Central Islip Bankruptcy Judges Alan S. Trust, Robert E. Grossman and Dorothy T. Eisenberg at Bankruptcy Roundtable 2010
Written by Craig D. Robins, Esq.
Comment by Bankruptcy Judge Grossman at Annual Update Seminar Hints at How the Central Islip Bankruptcy Court Will Address Future Decisions Involving Means Test Issues
All three Bankruptcy Court judges from the Central Islip Courthouse in the Eastern District of New York attended the Annual Bankruptcy Roundtable panel discussion last night, which was held at the Nassau County Bar Association.
Over one hundred bankruptcy practitioners from Nassau and Suffolk Counties attended the event.
Of course, the presentation included the annual wrap-up of notable Supreme Court bankruptcy decisions and noteworthy local decisions, as well as some nice presentations by some of our local bankruptcy attorneys about substantive law issues.
What I found most significant, however, was not the typical presentation material, but instead, the substance of a two-minute comment that Judge Robert E. Grossman contributed during a review of the Lanning Supreme Court case.
The Comment from Judge Grossman. . .
Judge Grossman, clearly expressing his frustration and dissatisfaction over the poorly-formulated wording in the BAPCPA means test statute, remarked vehemently, “we can’t figure out what this miserably written statute means!”

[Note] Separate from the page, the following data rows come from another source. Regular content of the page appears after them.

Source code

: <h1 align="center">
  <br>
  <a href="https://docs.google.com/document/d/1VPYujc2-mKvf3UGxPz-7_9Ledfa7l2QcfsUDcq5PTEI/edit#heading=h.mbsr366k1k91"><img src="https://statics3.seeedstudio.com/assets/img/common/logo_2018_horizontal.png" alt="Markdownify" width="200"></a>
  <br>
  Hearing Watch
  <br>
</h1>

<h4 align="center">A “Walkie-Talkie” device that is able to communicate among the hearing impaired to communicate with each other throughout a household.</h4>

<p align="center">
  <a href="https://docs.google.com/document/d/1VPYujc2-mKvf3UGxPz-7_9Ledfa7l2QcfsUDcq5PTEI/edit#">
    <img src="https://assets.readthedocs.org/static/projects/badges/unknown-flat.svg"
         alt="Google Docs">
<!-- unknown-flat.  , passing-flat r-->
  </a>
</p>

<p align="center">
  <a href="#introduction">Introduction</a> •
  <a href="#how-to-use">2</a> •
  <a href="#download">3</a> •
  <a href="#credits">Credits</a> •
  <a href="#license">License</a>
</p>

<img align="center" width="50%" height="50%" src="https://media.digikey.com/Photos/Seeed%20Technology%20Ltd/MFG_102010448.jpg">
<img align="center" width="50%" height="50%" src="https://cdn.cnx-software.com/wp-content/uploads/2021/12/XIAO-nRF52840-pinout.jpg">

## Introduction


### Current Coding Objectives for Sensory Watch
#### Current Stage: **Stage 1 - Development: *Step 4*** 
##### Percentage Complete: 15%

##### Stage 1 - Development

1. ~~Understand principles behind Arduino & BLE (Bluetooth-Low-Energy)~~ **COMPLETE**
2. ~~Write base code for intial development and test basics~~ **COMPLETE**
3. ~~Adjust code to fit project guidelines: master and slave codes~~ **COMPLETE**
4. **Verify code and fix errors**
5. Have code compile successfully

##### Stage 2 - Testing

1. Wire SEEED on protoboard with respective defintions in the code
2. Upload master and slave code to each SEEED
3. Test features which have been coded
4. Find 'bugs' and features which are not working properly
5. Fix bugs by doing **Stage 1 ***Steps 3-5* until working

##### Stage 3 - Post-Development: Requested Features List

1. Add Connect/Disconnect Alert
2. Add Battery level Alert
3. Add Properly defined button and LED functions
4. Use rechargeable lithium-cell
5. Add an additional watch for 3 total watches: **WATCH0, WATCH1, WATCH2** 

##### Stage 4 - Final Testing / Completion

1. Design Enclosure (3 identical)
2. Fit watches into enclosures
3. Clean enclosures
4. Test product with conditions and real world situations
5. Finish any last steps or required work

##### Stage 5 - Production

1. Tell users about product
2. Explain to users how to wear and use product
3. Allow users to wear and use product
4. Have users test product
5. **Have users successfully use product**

He then suggested that we seem to be entering a new judicial period in which Bankruptcy Court judges will have more discretion in reviewing means test issues, especially those concerning a debtor’s expenses.
He remarked that we will likely see “less absolutes,” as he predicted that the appellate courts will focus their holdings by utilizing a “plain language” approach.
I found this comment most important as it clearly shows that Judge Grossman, and likely his fellow colleagues on the bench in Central Islip, will be focusing their analysis of means test issues by using a common sense approach as opposed to a strict constructionist approach that can produce a technically-correct, but absurd and unintended result.
Judge’s Comment Underscores Position Judge Will Take with Analyzing Means Test Issues
Judge Grossman also referred to his year-old
Rabener decision, which I also commented on in my post,
Deciphering the Plethora of Means Test Cases Across Many Bankruptcy Courts . In that decision the Judge made clear that he does not believe that the Court should blindly use a rigid application to reduce judicial discretion when reviewing means test issues. He stated that a sound conclusion consistent with reason is paramount.
Now, with comments such as those from Judge Grossman yesterday, it is becoming more and more clear that our Bankruptcy Court will be emphasizing a logical, forward-looking, common sense, plain language approach to analyzing and resolving means test issues.
As an active consumer bankruptcy practitioner who needs to know where his clients stand with the means test, and when to butt heads with a Chapter 13 trustee who takes a nonsensical, yet strict constructionist view of the means test law, today’s comment cements what we are already know — that the Court will most certainly be guided by a common sense approach.
What’s even more important is that in utilizing a common sense approach, the bankrutpcy judges will likely use increased amounts of discretion to reach a reasonable and sound result. So when the Chapter 13 trustee insists that you amend a plan because BAPCPA says so even though it produces a ridiculous result, consider getting an opinion from the judge instead — if the result is reasonable, you now know how the judge will likely rule.